Division of Biostatistics, Department of Population Health, New York University School of Medicine, New York, NY 10016, USA.
Department of Medicine and Microbiology, Center for Advanced Biotechnology and Medicine, Rutgers University, Piscataway, NJ 08854-8021, USA.
Bioinformatics. 2020 Jan 15;36(2):347-355. doi: 10.1093/bioinformatics/btz565.
Recent microbiome association studies have revealed important associations between microbiome and disease/health status. Such findings encourage scientists to dive deeper to uncover the causal role of microbiome in the underlying biological mechanism, and have led to applying statistical models to quantify causal microbiome effects and to identify the specific microbial agents. However, there are no existing causal mediation methods specifically designed to handle high dimensional and compositional microbiome data.

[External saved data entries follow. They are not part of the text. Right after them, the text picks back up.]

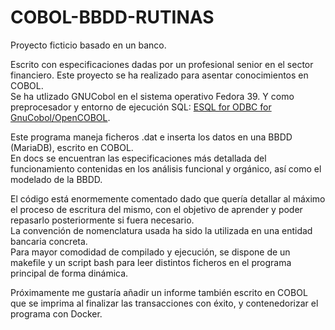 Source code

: # COBOL-BBDD-RUTINAS
Proyecto ficticio basado en un banco.  

Escrito con especificaciones dadas por un profesional senior en el sector financiero. Este proyecto se ha realizado para asentar conocimientos en COBOL.  
Se ha utlizado GNUCobol en el sistema operativo Fedora 39. Y como preprocesador y entorno de ejecución SQL: [ESQL for ODBC for GnuCobol/OpenCOBOL](http://www.kiska.net/opencobol/esql/).  

Este programa maneja ficheros .dat e inserta los datos en una BBDD (MariaDB), escrito en COBOL.  
En docs se encuentran las especificaciones más detallada del funcionamiento contenidas en los análisis funcional y orgánico, así como el modelado de la BBDD.

El código está enormemente comentado dado que quería detallar al máximo el proceso de escritura del mismo, con el objetivo de aprender y poder repasarlo posteriormente si fuera necesario.  
La convención de nomenclatura usada ha sido la utilizada en una entidad bancaria concreta.  
Para mayor comodidad de compilado y ejecución, se dispone de un makefile y un script bash para leer distintos ficheros en el programa principal de forma dinámica.  

Próximamente me gustaría añadir un informe también escrito en COBOL que se imprima al finalizar las transacciones con éxito, y contenedorizar el programa con Docker.
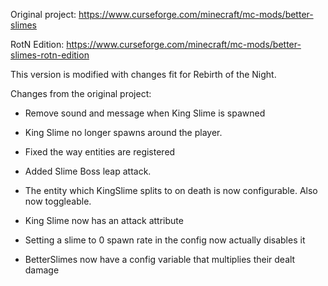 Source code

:Original project: https://www.curseforge.com/minecraft/mc-mods/better-slimes

RotN Edition: https://www.curseforge.com/minecraft/mc-mods/better-slimes-rotn-edition


This version is modified with changes fit for Rebirth of the Night.


Changes from the original project:

- Remove sound and message when King Slime is spawned

- King Slime no longer spawns around the player.

- Fixed the way entities are registered

- Added Slime Boss leap attack.

- The entity which KingSlime splits to on death is now configurable. Also now toggleable.

- King Slime now has an attack attribute

- Setting a slime to 0 spawn rate in the config now actually disables it

- BetterSlimes now have a config variable that multiplies their dealt damage
 

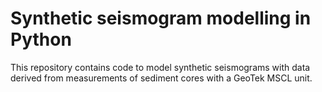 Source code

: # Synthetic seismogram modelling in Python
This repository contains code to model synthetic seismograms with data derived from measurements of sediment cores with a GeoTek MSCL unit. 
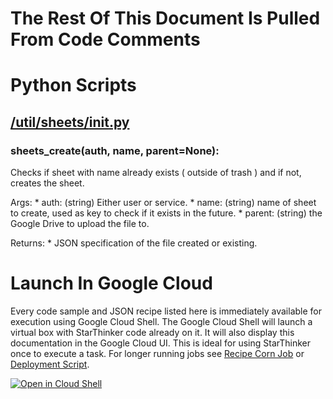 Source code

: # The Rest Of This Document Is Pulled From Code Comments


# Python Scripts


## [/util/sheets/__init__.py](/util/sheets/__init__.py)



### sheets_create(auth, name, parent=None):


   Checks if sheet with name already exists ( outside of trash ) and
  if not, creates the sheet.

  Args:
    * auth: (string) Either user or service.
    * name: (string) name of sheet to create, used as key to check if it exists in the future.
    * parent: (string) the Google Drive to upload the file to. 

  Returns:
    * JSON specification of the file created or existing.

  

# Launch In Google Cloud

Every code sample and JSON recipe listed here is immediately available for execution using Google Cloud Shell.  The Google Cloud Shell will launch a virtual box with StarThinker code already on it.  It will also display this documentation in the Google Cloud UI.  This is ideal for using StarThinker once to execute a task.  For longer running jobs see [Recipe Corn Job](/cron/README.md) or [Deployment Script](/deploy/README.md).

[![Open in Cloud Shell](http://gstatic.com/cloudssh/images/open-btn.svg)](https://console.cloud.google.com/cloudshell/editor?cloudshell_git_repo=https%3A%2F%2Fgithub.com%2Fgoogle%2Fstarthinker&cloudshell_print=%2FLAUNCH_RECIPE.txt&cloudshell_tutorial=%2Futil%2Fsheets%2FREADME.md)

We propose a rigorous Sparse Microbial Causal Mediation Model (SparseMCMM) specifically designed for the high dimensional and compositional microbiome data in a typical three-factor (treatment, microbiome and outcome) causal study design. In particular, linear log-contrast regression model and Dirichlet regression model are proposed to estimate the causal direct effect of treatment and the causal mediation effects of microbiome at both the community and individual taxon levels. Regularization techniques are used to perform the variable selection in the proposed model framework to identify signature causal microbes. Two hypothesis tests on the overall mediation effect are proposed and their statistical significance is estimated by permutation procedures. Extensive simulated scenarios show that SparseMCMM has excellent performance in estimation and hypothesis testing. Finally, we showcase the utility of the proposed SparseMCMM method in a study which the murine microbiome has been manipulated by providing a clear and sensible causal path among antibiotic treatment, microbiome composition and mouse weight.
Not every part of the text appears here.